### To do
Copy out every line of the data that has the word "aspects" somewhere in it.

Top of Dataset records

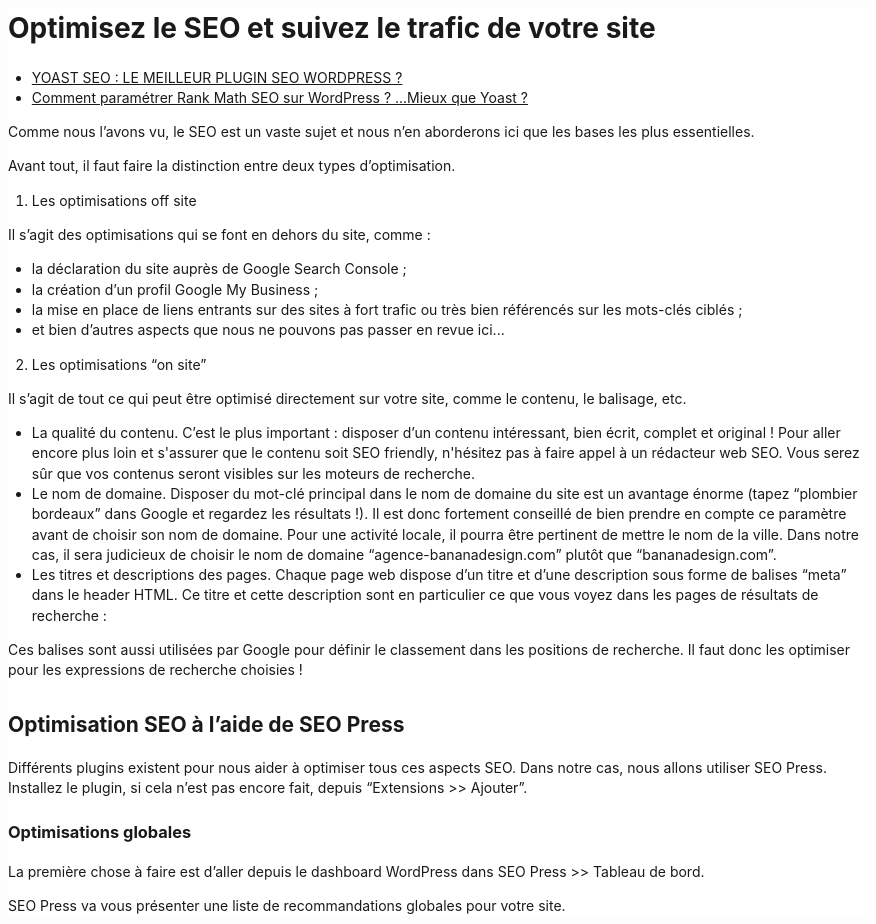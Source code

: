 # Optimisez le SEO et suivez le trafic de votre site

- [YOAST SEO : LE MEILLEUR PLUGIN SEO WORDPRESS ?](https://youtu.be/oDZdr3yb6ac)
- [Comment paramétrer Rank Math SEO sur WordPress ? ...Mieux que Yoast ?](https://youtu.be/DIgsxoBq_TQ)

Comme nous l’avons vu, le SEO est un vaste sujet et nous n’en aborderons ici que les bases les plus essentielles.

Avant tout, il faut faire la distinction entre deux types d’optimisation.

1. Les optimisations off site

Il s’agit des optimisations qui se font en dehors du site, comme :

- la déclaration du site auprès de Google Search Console ;
- la création d’un profil Google My Business ;
- la mise en place de liens entrants sur des sites à fort trafic ou très bien référencés sur les mots-clés ciblés ;
- et bien d’autres aspects que nous ne pouvons pas passer en revue ici...

2. Les optimisations “on site”

Il s’agit de tout ce qui peut être optimisé directement sur votre site, comme le contenu, le balisage, etc.

- La qualité du contenu. C’est le plus important : disposer d’un contenu intéressant, bien écrit, complet et original ! Pour aller encore plus loin et s'assurer que le contenu soit SEO friendly, n'hésitez pas à faire appel à un rédacteur web SEO. Vous serez sûr que vos contenus seront visibles sur les moteurs de recherche.
- Le nom de domaine. Disposer du mot-clé principal dans le nom de domaine du site est un avantage énorme (tapez “plombier bordeaux” dans Google et regardez les résultats !). Il est donc fortement conseillé de bien prendre en compte ce paramètre avant de choisir son nom de domaine. Pour une activité locale, il pourra être pertinent de mettre le nom de la ville. Dans notre cas, il sera judicieux de choisir le nom de domaine “agence-bananadesign.com” plutôt que “bananadesign.com”.
- Les titres et descriptions des pages. Chaque page web dispose d’un titre et d’une description sous forme de balises “meta” dans le header HTML. Ce titre et cette description sont en particulier ce que vous voyez dans les pages de résultats de recherche :

Ces balises sont aussi utilisées par Google pour définir le classement dans les positions de recherche. Il faut donc les optimiser pour les expressions de recherche choisies !

## Optimisation SEO à l’aide de SEO Press

Différents plugins existent pour nous aider à optimiser tous ces aspects SEO. Dans notre cas, nous allons utiliser SEO Press. Installez le plugin, si cela n’est pas encore fait, depuis “Extensions >> Ajouter”.

### Optimisations globales

La première chose à faire est d’aller depuis le dashboard WordPress dans SEO Press >> Tableau de bord.

SEO Press va vous présenter une liste de recommandations globales pour votre site.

Bottom of Dataset records

### Response to this task
- et bien d’autres aspects que nous ne pouvons pas passer en revue ici...
Différents plugins existent pour nous aider à optimiser tous ces aspects SEO. Dans notre cas, nous allons utiliser SEO Press. Installez le plugin, si cela n’est pas encore fait, depuis “Extensions >> Ajouter”.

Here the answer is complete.